** INPUT RECORDS follows **

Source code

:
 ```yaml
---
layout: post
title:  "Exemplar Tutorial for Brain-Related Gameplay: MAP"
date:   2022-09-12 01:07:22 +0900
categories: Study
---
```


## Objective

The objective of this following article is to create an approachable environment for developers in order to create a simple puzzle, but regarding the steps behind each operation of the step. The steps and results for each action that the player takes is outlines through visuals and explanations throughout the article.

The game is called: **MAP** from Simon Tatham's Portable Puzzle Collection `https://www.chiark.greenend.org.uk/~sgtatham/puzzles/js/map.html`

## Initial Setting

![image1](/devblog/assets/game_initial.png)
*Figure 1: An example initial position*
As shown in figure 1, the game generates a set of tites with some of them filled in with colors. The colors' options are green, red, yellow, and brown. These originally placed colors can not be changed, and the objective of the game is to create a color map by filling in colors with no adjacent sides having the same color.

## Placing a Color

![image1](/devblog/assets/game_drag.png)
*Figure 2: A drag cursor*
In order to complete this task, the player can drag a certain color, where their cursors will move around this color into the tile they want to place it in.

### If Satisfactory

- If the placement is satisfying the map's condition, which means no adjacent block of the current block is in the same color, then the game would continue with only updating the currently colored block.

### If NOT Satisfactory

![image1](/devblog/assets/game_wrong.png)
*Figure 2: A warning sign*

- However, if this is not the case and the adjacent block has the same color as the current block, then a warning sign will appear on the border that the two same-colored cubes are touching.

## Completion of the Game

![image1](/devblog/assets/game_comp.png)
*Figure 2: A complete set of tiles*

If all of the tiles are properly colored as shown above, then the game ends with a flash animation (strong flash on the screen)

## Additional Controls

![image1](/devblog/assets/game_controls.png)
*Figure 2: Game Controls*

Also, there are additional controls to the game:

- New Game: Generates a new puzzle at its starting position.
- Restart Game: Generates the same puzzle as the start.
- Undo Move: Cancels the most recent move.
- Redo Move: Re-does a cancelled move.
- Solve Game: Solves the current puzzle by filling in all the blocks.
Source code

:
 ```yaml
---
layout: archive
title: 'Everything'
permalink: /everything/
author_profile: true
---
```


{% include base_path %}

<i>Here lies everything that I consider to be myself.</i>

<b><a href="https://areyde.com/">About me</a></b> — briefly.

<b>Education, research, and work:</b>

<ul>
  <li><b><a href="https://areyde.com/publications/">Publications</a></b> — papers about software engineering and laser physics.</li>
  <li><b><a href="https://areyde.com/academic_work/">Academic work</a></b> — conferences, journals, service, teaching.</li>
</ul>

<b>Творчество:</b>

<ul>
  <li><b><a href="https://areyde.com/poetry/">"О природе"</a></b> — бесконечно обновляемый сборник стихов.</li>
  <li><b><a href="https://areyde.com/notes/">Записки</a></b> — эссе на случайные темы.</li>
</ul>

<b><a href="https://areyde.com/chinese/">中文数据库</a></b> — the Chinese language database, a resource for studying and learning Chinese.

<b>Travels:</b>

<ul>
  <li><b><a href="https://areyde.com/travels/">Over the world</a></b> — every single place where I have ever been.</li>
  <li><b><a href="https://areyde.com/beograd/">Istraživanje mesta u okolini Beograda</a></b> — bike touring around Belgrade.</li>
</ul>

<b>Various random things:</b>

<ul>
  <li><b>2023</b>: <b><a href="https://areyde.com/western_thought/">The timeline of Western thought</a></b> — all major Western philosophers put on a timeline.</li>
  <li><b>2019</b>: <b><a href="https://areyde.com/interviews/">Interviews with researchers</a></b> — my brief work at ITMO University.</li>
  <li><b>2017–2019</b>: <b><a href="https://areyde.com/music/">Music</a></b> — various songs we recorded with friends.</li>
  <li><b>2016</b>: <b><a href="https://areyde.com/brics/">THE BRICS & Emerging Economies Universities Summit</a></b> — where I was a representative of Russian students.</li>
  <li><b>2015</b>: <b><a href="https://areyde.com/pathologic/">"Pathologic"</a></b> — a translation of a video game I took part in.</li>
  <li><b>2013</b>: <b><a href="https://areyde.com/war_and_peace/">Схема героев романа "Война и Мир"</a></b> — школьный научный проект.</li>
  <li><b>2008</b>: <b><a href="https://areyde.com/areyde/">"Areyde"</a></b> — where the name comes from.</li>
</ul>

** End of INPUT RECORDS **

EXERCISE. Could you reproduce, exactly as written, the lines running from the one with "recorded with friends.</li>" to the end of the entries above?

YOUR SOLUTION.
  <li><b>2017–2019</b>: <b><a href="https://areyde.com/music/">Music</a></b> — various songs we recorded with friends.</li>
  <li><b>2016</b>: <b><a href="https://areyde.com/brics/">THE BRICS & Emerging Economies Universities Summit</a></b> — where I was a representative of Russian students.</li>
  <li><b>2015</b>: <b><a href="https://areyde.com/pathologic/">"Pathologic"</a></b> — a translation of a video game I took part in.</li>
  <li><b>2013</b>: <b><a href="https://areyde.com/war_and_peace/">Схема героев романа "Война и Мир"</a></b> — школьный научный проект.</li>
  <li><b>2008</b>: <b><a href="https://areyde.com/areyde/">"Areyde"</a></b> — where the name comes from.</li>
</ul>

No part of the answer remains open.